Faulty Information. Bank shall be liable for any losses, other than consequential damages, proximately caused by its honor of a Check that was not properly payable, or its dishonor of a Check that was properly payable, if the honor or dishonor occurred because Bank: (a) should have shown the check on an Exception Check Report but failed to do so; or (b) showed the check on an Exception Check Report but referenced the wrong check number, unless Bank provided Company with timely information that disclosed the error.
Faulty Information. Subject to the limitations of liability contained in Article I of the Agreement and provided Customer provides correct information in the Issues Register, Bank shall be liable for losses proximately caused by its honor of a Check that was not properly payable, or its dishonor of a Check that was properly payable, if the honor or dishonor arose exclusively through its own fault and not the fault of or caused by any third person.
Faulty Information. COMPANY shall reimburse AEC for all shipping and other costs incurred with respect to the processing of an order if COMPANY caused information, other than the correct order information (as provided by a customer), to be provided to AEC.

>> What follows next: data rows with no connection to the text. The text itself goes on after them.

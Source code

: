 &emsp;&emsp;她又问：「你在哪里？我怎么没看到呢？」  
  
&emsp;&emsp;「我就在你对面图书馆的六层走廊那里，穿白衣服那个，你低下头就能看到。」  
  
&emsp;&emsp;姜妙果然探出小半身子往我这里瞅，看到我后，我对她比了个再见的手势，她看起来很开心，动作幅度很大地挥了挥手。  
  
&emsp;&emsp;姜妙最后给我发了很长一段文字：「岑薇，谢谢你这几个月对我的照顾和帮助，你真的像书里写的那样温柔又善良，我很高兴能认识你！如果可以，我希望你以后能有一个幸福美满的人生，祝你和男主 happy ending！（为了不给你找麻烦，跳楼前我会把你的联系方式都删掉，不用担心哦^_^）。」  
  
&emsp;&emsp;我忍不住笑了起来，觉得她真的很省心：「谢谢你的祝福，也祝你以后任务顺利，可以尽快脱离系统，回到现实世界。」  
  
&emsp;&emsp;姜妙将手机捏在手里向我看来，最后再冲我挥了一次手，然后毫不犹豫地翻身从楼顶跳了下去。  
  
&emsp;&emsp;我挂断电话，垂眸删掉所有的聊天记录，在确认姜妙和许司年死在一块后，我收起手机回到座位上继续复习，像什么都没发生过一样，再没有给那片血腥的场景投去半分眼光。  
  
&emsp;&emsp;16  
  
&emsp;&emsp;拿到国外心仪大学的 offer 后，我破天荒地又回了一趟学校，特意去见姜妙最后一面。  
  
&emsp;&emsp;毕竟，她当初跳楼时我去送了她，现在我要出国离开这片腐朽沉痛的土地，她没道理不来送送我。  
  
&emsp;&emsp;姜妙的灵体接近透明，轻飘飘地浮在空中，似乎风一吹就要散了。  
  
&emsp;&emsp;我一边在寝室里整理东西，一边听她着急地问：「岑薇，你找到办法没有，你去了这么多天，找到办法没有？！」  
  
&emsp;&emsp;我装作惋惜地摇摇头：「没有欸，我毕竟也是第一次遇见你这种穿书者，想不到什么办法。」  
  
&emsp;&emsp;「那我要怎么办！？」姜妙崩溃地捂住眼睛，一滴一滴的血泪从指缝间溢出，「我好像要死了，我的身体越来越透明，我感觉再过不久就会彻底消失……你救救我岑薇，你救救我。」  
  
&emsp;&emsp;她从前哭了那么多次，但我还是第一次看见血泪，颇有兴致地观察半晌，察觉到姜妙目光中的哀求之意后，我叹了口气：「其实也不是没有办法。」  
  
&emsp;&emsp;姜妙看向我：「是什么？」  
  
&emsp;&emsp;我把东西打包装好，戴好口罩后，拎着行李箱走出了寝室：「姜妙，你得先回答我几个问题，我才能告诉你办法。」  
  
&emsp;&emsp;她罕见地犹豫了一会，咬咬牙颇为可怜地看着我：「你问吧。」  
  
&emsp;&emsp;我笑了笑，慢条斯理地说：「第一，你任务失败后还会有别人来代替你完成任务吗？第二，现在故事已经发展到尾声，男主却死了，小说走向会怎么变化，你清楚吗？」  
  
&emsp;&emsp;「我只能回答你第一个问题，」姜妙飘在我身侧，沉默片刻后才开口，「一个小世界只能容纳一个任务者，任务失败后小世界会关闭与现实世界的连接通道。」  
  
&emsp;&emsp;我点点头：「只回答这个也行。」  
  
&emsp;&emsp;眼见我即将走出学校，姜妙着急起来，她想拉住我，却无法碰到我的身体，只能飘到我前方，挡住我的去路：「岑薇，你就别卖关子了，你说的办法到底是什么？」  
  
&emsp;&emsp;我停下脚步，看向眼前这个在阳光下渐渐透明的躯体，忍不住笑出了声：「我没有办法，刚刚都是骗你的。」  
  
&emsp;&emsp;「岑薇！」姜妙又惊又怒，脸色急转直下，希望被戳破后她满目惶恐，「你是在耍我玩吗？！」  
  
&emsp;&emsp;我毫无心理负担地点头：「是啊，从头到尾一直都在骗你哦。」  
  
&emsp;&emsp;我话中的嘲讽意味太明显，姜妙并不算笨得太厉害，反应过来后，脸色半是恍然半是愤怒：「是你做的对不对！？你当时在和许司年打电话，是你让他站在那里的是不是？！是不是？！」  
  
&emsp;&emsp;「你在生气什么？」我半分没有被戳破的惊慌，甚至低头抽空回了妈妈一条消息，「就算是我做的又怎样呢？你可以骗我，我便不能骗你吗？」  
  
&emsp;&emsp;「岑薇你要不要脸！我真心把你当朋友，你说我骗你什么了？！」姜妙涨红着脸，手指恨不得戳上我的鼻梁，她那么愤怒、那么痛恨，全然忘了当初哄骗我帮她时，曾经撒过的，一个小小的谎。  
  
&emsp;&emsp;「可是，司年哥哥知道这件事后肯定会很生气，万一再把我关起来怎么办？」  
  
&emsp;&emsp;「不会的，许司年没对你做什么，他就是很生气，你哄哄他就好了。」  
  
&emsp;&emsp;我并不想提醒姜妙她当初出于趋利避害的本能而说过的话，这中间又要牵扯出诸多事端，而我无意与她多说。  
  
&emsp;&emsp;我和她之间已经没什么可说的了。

Faulty Information. When using FC Services, you agree to provide Issue Data, disposition instructions and other information or instructions to us in the form and format that we specify. You assume full responsibility for the completeness and accuracy of all information furnished to us. You understand that it is important for the information to be exact (e.g., the correct amount of an item must include both dollars and cents). We are not responsible for detecting or correcting ambiguous, incomplete, untimely or inaccurate information provided by you. Our willingness to process nonconforming information will not be considered a waiver of any requirement of these Terms, and we may discontinue processing nonconforming information without prior notice.

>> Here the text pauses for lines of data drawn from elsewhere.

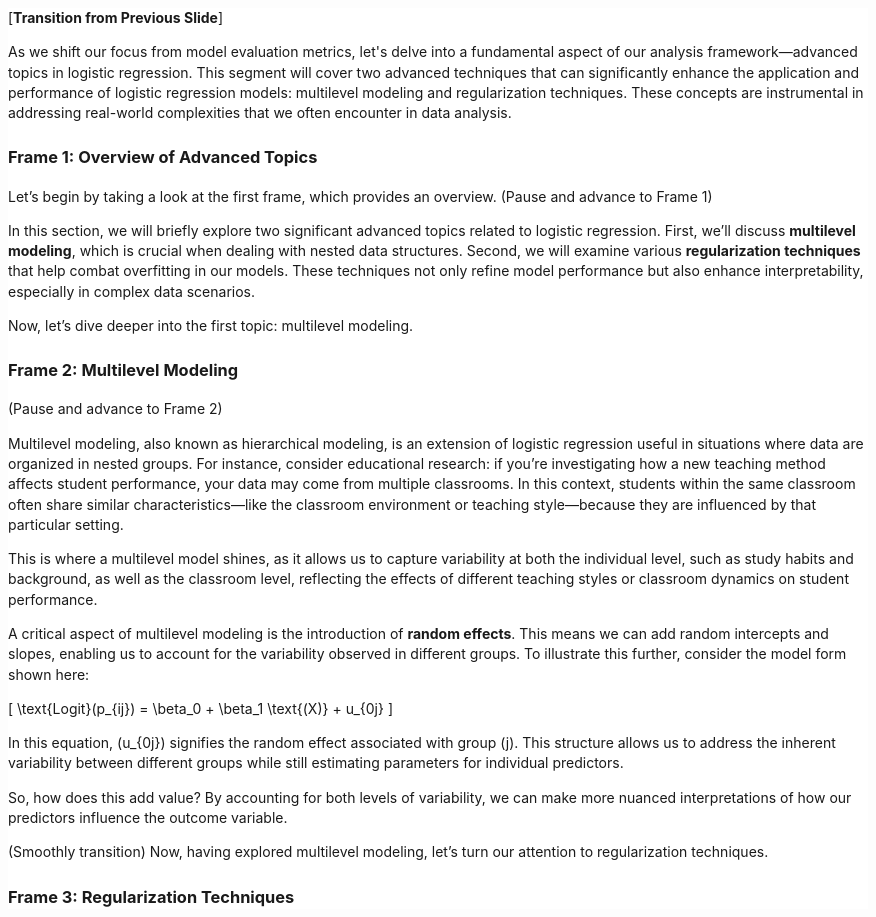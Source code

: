 [**Transition from Previous Slide**]

As we shift our focus from model evaluation metrics, let's delve into a fundamental aspect of our analysis framework—advanced topics in logistic regression. This segment will cover two advanced techniques that can significantly enhance the application and performance of logistic regression models: multilevel modeling and regularization techniques. These concepts are instrumental in addressing real-world complexities that we often encounter in data analysis.

### Frame 1: Overview of Advanced Topics

Let’s begin by taking a look at the first frame, which provides an overview. (Pause and advance to Frame 1)

In this section, we will briefly explore two significant advanced topics related to logistic regression. First, we’ll discuss **multilevel modeling**, which is crucial when dealing with nested data structures. Second, we will examine various **regularization techniques** that help combat overfitting in our models. These techniques not only refine model performance but also enhance interpretability, especially in complex data scenarios.

Now, let’s dive deeper into the first topic: multilevel modeling.

### Frame 2: Multilevel Modeling

(Pause and advance to Frame 2)

Multilevel modeling, also known as hierarchical modeling, is an extension of logistic regression useful in situations where data are organized in nested groups. For instance, consider educational research: if you’re investigating how a new teaching method affects student performance, your data may come from multiple classrooms. In this context, students within the same classroom often share similar characteristics—like the classroom environment or teaching style—because they are influenced by that particular setting.

This is where a multilevel model shines, as it allows us to capture variability at both the individual level, such as study habits and background, as well as the classroom level, reflecting the effects of different teaching styles or classroom dynamics on student performance.

A critical aspect of multilevel modeling is the introduction of **random effects**. This means we can add random intercepts and slopes, enabling us to account for the variability observed in different groups. To illustrate this further, consider the model form shown here:

\[
\text{Logit}(p_{ij}) = \beta_0 + \beta_1 \text{(X)} + u_{0j}
\]

In this equation, \(u_{0j}\) signifies the random effect associated with group \(j\). This structure allows us to address the inherent variability between different groups while still estimating parameters for individual predictors.

So, how does this add value? By accounting for both levels of variability, we can make more nuanced interpretations of how our predictors influence the outcome variable. 

(Smoothly transition)
Now, having explored multilevel modeling, let’s turn our attention to regularization techniques.

### Frame 3: Regularization Techniques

Faulty Information. You agree to provide check information to us in the form, format and manner that we specify. You assume full responsibility for the completeness and accuracy of all information furnished to us. You understand that it is important for the information to be exact (for example, the correct amount of an item must include both dollars and cents). Our willingness to process nonconforming information will not be considered a waiver of any requirement of this Agreement, and we may discontinue processing nonconforming information without prior notice.
Faulty Information. Subject to the terms and conditions of the Cash Management Master Agreement, Bank shall be liable for losses, other than incidental or consequential damages, proximately caused by its honor of a check that was not properly payable, or its dishonor of a check that was properly payable, if the honor or dishonor occurred because Bank, in accordance with the provisions of Section 2 of this Appendix: (a) should have shown the check on an Exception Check Report but failed to do so; or (b) showed the check on an Exception Check Report but referenced the wrong check number, unless Bank provided Customer with timely information that disclosed the error.
Faulty Information. Bank shall be liable for any actual losses, other than consequential damages, approximately caused by its honor of a check that was not properly payable or its dishonor of a check that was properly payable if the honor or dishonor occurred because Bank, in accordance with the provisions of this Agreement: 1. Should have shown the check as an Exception Check but failed to do so; or 2. Showed the check on an Exception Check Report but referenced the wrong check number unless Bank provided Customer with timely correct information, or unless Customer had actual knowledge of the error. In no event shall Bank be liable for any incidental, consequential, special, punitive, or indirect loss or damage which Customer may incur or suffer in connection with this Agreement including without limitation loss or damage from subsequent wrongful dishonor resulting from Bank’s acts or omissions pursuant to this Agreement. Without limiting the generality of the foregoing provisions, Bank shall be excused from failing to act or delay in acting if such failure or delay is caused by legal constraint, interruption of transmission or communication facilities, equipment failure, war, emergency conditions or other circumstances beyond Bank’s control. Subject to the foregoing limitations, Bank’s liability shall be limited to the extent that Customer has incurred a direct loss. Bank’s liability for loss of interest shall be calculated by the average Federal Funds rate at the Federal Reserve Bank of New York for the period involved. To the extent Customer suffers a loss under the Agreement, Bank assigns to Customer any claim Bank would have against a depositary or collecting bank to recover the loss, including any claim of breach of warranty under Sections 4‐207, 4‐208, and 4‐209.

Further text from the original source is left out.